Mohamed Khous, agent dans une société de pompes funèbres à Marseille

à franceinfo

Mêmes restrictions pour les cérémonies juives. "Nous avons limité les personnes qui souhaitent suivre les funérailles à 20 personnes, ce qui est très difficile pour les familles, et nous avons fermé les synagogues", explique Richard Wertenschlag, grand rabbin à Lyon. Le kaddish, prière de sanctification pour accompagner les morts, est très difficilement organisable à l'heure actuelle.

Laisser les malades et les défunts dans la solitude n'est pas conforme aux règles du judaïsme, mais nous sommes obligés de nous en tenir aux règles.

Richard Wertenschlag, grand rabbin à Lyon

à franceinfo

Dans l'Eglise catholique, des aménagements ont été mis en place pour protéger les prêtres souvent âgés. "Des prêtres plus jeunes vont remplacer si possible les laïcs qui s'occupent des obsèques quand ceux-ci ont plus de 70 ans", explique Raphaël Bui, prêtre aveyronnais. Les gestes liturgiques seront limités. "Si la procession est demandée par la famille, elle sera invitée à s’approcher, à se signer et à s’incliner devant le cercueil sans le toucher", précise un document de la conférence des évêques de France daté du 16 mars 2020. 

Un deuil impossible

Dans cette situation, comment faire son deuil ? Pour les familles contactées par franceinfo, les conditions exceptionnelles constituent une épreuve supplémentaire. Certaines choses, qui pourraient être un détail à l'ordinaire, prennent tout leur sens en cette période, comme l'impossibilité de trouver des fleurs, après la fermeture des commerces non essentiels, dont font partie les fleuristes.

Je me rends compte ces derniers jours que les fleurs ont une vraie utilité. Ce ne sont que des petites choses, mais qui mises bout à bout font que le deuil est beaucoup plus difficile à amorcer et à concrétiser.

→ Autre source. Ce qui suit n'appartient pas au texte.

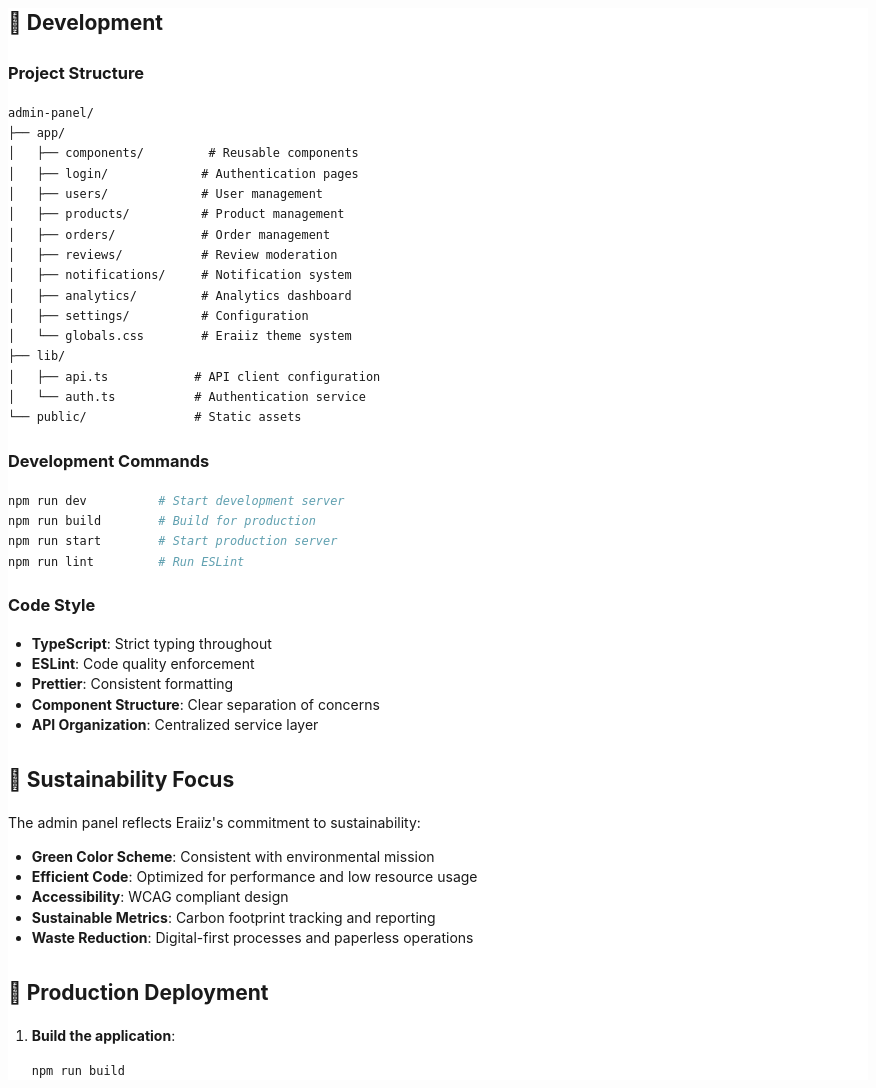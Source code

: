 ## 🔧 Development

### Project Structure
```
admin-panel/
├── app/
│   ├── components/         # Reusable components
│   ├── login/             # Authentication pages
│   ├── users/             # User management
│   ├── products/          # Product management
│   ├── orders/            # Order management
│   ├── reviews/           # Review moderation
│   ├── notifications/     # Notification system
│   ├── analytics/         # Analytics dashboard
│   ├── settings/          # Configuration
│   └── globals.css        # Eraiiz theme system
├── lib/
│   ├── api.ts            # API client configuration
│   └── auth.ts           # Authentication service
└── public/               # Static assets
```

### Development Commands
```bash
npm run dev          # Start development server
npm run build        # Build for production
npm run start        # Start production server
npm run lint         # Run ESLint
```

### Code Style
- **TypeScript**: Strict typing throughout
- **ESLint**: Code quality enforcement
- **Prettier**: Consistent formatting
- **Component Structure**: Clear separation of concerns
- **API Organization**: Centralized service layer

## 🌱 Sustainability Focus

The admin panel reflects Eraiiz's commitment to sustainability:
- **Green Color Scheme**: Consistent with environmental mission
- **Efficient Code**: Optimized for performance and low resource usage
- **Accessibility**: WCAG compliant design
- **Sustainable Metrics**: Carbon footprint tracking and reporting
- **Waste Reduction**: Digital-first processes and paperless operations

## 🚀 Production Deployment

1. **Build the application**:
   ```bash
   npm run build
   ```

Marceau, responsable de pompes funèbres dans les Hauts-de-France

à franceinfo

Cette impossibilité d'inhumer correctement ses proches peut être traumatisante, et peser sur le processus de deuil. "Le rituel de l'enterrement a son importance. Cela permet de matérialiser la perte", explique Marie Boudoux d'Hautefeuille, psychologue. "Chez certaines personnes, cela va créer un traumatisme, mais chez d'autres, cela ira. Peut-être aussi que comme beaucoup de gens ne travaillent plus, ils sauront être plus disponibles pour entourer les gens qui ont perdu un proche, en leur téléphonant ou en leur envoyant un mail, par exemple." 

Des alternatives pourraient être mises en place : Olivier Géhin, directeur du développement du groupe funéraire Dabrigeon, réfléchit déjà à "un canevas de cérémonie à distance, avec des textes, musiques et photos, permettant aux gens de participer depuis chez eux". "On peut tout à fait créer des cérémonies a posteriori", ajoute Marie Boudoux d'Hautefeuille. Une décision déjà prise pour Michel, qui a perdu sa belle-mère. "Dès que la situation le permettra, on organisera une cérémonie religieuse. Et on suivra enfin convenablement ses volontés."